The paper "The Role Of Income And Social Class in Consumer Behavior" is a great example of a Marketing Case Study. Consumer buying behaviors and trends is a critical tool in marketing strategies development. In this regard, it is the consumer behaviors and changes that guide and influence marketers in the development of the relevant marketing strategies in an organization. Therefore, an organisation serving similar customers will tend to adopt and apply the same marketing strategies while those serving different customers tend to apply different marketing strategies (Ramesh, 2009, p. 23). The consumer buying behavior can be linked to a series of internal and external factors influence.

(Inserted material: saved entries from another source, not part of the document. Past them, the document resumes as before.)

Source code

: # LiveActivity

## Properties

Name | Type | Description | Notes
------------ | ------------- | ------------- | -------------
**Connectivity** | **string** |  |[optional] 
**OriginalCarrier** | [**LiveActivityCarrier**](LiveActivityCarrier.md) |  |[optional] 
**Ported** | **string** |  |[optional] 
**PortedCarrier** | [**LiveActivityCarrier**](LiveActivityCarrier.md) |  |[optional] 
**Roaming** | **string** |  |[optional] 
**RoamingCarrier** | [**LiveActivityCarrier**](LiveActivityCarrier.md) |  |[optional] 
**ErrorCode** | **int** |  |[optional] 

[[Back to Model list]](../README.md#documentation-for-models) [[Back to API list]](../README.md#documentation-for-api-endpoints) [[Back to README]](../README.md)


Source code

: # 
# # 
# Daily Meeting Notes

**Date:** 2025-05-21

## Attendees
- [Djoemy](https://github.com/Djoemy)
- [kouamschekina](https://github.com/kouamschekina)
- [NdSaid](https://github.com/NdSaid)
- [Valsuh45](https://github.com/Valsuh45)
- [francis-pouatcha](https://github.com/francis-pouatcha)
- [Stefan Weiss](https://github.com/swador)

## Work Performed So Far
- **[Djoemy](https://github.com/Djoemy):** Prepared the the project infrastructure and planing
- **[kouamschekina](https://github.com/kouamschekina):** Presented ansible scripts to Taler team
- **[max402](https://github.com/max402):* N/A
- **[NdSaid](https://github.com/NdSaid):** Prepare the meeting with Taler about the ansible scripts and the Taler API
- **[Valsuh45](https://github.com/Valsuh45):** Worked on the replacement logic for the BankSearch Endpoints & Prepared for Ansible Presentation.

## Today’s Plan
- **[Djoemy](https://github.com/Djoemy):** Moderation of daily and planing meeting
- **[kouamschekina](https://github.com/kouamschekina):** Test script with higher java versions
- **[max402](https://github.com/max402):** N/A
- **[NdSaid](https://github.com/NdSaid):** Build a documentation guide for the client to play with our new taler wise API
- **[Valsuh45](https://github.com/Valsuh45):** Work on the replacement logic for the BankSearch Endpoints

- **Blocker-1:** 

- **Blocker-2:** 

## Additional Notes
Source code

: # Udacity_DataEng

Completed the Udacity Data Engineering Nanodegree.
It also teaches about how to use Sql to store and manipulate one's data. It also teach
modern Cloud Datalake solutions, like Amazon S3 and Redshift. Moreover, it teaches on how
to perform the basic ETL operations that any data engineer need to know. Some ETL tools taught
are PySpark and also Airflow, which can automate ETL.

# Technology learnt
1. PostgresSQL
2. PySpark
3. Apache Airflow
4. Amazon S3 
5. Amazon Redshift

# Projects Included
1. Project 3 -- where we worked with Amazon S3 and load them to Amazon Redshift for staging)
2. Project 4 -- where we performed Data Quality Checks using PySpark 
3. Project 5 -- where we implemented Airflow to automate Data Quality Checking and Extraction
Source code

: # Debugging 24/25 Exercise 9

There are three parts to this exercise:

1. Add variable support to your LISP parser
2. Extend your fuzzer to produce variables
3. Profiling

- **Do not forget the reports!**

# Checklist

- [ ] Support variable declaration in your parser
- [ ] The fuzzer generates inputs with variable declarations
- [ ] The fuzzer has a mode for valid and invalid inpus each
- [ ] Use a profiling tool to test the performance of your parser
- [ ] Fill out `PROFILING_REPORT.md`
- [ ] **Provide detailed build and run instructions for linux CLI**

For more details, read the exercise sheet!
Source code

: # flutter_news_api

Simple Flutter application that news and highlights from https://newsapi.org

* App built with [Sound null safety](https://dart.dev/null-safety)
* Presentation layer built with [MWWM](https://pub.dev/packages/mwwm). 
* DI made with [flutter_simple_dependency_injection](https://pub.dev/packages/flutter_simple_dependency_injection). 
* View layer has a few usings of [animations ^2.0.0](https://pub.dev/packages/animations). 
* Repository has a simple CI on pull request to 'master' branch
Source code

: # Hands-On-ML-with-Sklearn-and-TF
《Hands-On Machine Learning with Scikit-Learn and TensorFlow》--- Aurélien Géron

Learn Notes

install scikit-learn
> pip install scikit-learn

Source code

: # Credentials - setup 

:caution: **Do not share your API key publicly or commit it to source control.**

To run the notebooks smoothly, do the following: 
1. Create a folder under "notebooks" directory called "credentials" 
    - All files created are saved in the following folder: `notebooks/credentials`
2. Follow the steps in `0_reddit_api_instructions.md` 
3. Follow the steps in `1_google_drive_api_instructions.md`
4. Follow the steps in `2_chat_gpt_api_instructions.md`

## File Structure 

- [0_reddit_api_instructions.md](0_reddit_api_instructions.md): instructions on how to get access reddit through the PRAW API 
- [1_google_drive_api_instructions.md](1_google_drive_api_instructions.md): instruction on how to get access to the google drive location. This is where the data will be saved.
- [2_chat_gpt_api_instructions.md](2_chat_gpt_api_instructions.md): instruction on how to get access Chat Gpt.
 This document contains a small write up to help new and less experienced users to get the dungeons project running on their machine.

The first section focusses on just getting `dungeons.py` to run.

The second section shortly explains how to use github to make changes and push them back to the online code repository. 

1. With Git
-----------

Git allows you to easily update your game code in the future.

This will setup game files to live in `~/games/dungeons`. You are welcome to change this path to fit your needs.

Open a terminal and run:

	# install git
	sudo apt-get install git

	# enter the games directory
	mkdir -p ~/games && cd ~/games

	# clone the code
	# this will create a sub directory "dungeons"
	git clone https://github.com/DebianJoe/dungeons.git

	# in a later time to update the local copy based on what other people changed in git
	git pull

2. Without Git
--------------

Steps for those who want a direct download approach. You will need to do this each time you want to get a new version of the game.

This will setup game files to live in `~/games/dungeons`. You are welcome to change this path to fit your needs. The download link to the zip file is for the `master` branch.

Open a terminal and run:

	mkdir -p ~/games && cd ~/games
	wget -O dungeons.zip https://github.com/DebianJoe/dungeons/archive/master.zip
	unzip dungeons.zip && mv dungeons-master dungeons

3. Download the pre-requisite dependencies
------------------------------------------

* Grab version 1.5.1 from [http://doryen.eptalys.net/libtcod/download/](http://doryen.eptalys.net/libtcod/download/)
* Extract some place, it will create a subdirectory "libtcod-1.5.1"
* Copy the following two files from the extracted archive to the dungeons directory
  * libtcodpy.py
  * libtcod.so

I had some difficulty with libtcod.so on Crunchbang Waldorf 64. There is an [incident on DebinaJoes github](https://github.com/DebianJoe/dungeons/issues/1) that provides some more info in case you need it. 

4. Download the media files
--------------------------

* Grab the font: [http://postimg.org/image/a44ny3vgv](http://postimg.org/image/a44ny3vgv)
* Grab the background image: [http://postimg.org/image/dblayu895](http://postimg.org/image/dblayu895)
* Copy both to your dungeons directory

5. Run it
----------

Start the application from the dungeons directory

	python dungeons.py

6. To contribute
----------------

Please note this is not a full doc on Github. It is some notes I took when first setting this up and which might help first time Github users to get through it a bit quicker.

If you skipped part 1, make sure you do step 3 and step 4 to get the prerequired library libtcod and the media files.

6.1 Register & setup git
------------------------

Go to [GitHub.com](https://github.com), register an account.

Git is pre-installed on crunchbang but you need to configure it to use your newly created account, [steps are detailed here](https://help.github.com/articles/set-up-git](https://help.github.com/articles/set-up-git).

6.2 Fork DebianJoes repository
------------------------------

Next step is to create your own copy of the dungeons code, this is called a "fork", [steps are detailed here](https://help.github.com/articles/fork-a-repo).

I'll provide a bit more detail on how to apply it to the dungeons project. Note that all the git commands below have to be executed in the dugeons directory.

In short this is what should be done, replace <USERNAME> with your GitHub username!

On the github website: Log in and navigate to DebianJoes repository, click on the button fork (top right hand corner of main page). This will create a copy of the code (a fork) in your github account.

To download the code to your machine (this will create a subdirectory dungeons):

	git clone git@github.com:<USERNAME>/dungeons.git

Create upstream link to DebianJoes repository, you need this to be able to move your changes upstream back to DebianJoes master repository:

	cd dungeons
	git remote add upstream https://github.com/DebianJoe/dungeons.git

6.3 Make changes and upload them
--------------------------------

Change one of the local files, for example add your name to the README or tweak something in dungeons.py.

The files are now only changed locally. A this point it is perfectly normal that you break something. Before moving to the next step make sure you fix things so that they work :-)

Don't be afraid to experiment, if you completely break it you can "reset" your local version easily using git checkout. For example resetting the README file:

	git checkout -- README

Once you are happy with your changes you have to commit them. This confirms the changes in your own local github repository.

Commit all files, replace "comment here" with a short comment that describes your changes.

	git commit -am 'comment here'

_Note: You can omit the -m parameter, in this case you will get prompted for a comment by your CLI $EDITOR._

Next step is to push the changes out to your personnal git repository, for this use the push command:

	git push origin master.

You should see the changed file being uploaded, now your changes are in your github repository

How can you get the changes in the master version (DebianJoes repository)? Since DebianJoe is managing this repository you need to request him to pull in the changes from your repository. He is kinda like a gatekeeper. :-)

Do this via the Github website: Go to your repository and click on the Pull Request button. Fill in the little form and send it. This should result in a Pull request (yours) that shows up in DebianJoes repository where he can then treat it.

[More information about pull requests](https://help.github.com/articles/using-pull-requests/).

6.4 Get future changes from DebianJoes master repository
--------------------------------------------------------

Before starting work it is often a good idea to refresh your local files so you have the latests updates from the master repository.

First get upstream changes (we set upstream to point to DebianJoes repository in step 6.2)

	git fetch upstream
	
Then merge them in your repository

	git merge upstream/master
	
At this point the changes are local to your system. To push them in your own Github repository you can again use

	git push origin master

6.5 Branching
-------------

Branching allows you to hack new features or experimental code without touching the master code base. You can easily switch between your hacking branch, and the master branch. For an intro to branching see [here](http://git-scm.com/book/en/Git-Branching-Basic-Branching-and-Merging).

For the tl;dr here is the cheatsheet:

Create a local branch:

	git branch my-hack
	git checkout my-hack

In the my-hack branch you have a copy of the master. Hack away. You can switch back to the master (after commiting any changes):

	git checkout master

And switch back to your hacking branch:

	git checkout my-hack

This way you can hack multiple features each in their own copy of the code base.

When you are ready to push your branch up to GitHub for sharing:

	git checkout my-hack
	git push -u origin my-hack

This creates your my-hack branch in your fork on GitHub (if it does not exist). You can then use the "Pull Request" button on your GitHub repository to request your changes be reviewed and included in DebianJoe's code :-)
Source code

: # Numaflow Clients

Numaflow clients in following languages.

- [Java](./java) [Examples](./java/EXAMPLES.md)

Internally, the customer demographics influence their buying behavior. On the other hand, external factors are the exiting environmental conditions that impact the ability and willingness to consume a product. An example of the internal consumer-based factors that impact on the purchase process includes the income levels. On the other hand, examples of the external environmental factors that impact on the customer's buying process include the social class and status in society. Nevertheless, although the two examples of factors influencing customer buying behavior impact on the intention and willingness to purchase, they do so at different levels and capabilities (Krishna, 2013, p. 35).
This essay develops a critical analysis of the impacts of the two factors on the overall consumer buying behaviors. As such, the analysis uses key theories to critically analyze the two influencing factors. Finally, in its summary, it draws a conclusion on which between the two variables greatly impacts on the consumer buying behavior and is largely considered in the development and formulation of relevant marketing strategies. Income Factors The income factors among consumers have a ripple effect on their buying behaviors and as well as the marketing strategies adopted to focus on a specific consumer category.
The level of income in a market and among consumers is influenced and determined upon by a number of factors. Kawachi and Subramanian (2014, p. 126) developed a study evaluating the causes of different levels of income in a society. In this regard, the study was guided by the principles that there are many causes and effects of varying income levels in society.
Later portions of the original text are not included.